Fig. 1a shows a simulation of the O K-edge in CeO₂ as a function of O^2- vacancy concentration. In this model, the vacancies were randomly distributed in the fluorite structure. These results indicate a decrease in the first peak in the O-K edge fine structure with increasing vacancy concentration. Figs. 1b and 1c show experimental Ce M₄₅ and O-K near edge structure acquired at the edge and center of a CeO₂ particle. The Ce white line intensity switch is characteristic of Ce⁴⁺ reduction to Ce³⁺, and in this case is accompanied by a drop in the first O K-edge peak similar to that in the calculated spectra (1a).
Conductivity data (fig. 2a) shows that the GB conductivity is an order of magnitude higher in GPDC compared to GDC. Figs. 2b and 2c show Ce white lines and O K-edge fine structure acquired at a GB and grain interior in GPDC. In this case the drop in the first O K-edge peak is not accompanied by a Ce white line intensity switch.
Here we probe and correlate the cation distribution, oxidation state and the O K-edge fine structure to elucidate the vacancy environment at GBs in various doped CeO₂ electrolytes. These measurements coupled with macroscopic characterization of GB conductivity will be used to relate atomic-level GB structure and chemistry with bulk electrical properties. We also aim to refine our FEFF calculations to improve the quantitative robustness of our experimental approach to determining the distribution of O^2- vacancies near GBs.

References
[1] Rehr, J.J, et al., Phy.
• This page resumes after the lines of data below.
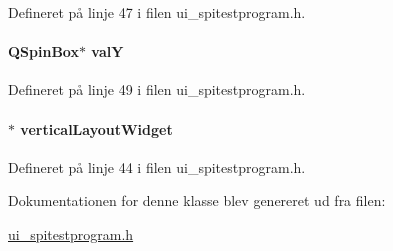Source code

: Defineret på linje 47 i filen ui\+\_\+spitestprogram.\+h.

\paragraph[{\texorpdfstring{valY}{valY}}]{\setlength{\rightskip}{0pt plus 5cm}Q\+Spin\+Box$\ast$ valY}\hypertarget{class_ui___spi_test_program_a88a3fae2c7f772ec60bc66742e8c097e}{}\label{class_ui___spi_test_program_a88a3fae2c7f772ec60bc66742e8c097e}


Defineret på linje 49 i filen ui\+\_\+spitestprogram.\+h.

\paragraph[{\texorpdfstring{vertical\+Layout\+Widget}{verticalLayoutWidget}}]{$\ast$ vertical\+Layout\+Widget}\hypertarget{class_ui___spi_test_program_a4dab2ee47678bbea22fe10267a009293}{}\label{class_ui___spi_test_program_a4dab2ee47678bbea22fe10267a009293}


Defineret på linje 44 i filen ui\+\_\+spitestprogram.\+h.



Dokumentationen for denne klasse blev genereret ud fra filen\+:\begin{DoxyCompactItemize}
\item 
\hyperlink{ui__spitestprogram_8h}{ui\+\_\+spitestprogram.\+h}\end{DoxyCompactItemize}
Chem. Chem. Phy., 2010 12 5503-5513

We thank Kevin Jorrisen for FEFF help, NSF GRFP-1311230 & DMR-1308085, ASU NASA Space Grant & ASU Cowley HREM Center

Fig. 1: (a) Calculated EELS O K-edge near-edge structure as a function of O^2- vacancy in CeO₂. The intensity of the first peak drops with increasing vacancy concentration. (b & c) Experimental Ce M₄₅ white lines and O K-edge near edge structure acquired at the edge and center of a CeO₂ particle.

Fig. 2: (a) Conductivity data showing the much higher GPDC grain boundary conductivity, σ_gb (◊). (b & c) Experimental Ce M₄₅ white lines and O K-edge near edge structure acquired at a grain boundary and grain interior in GPDC.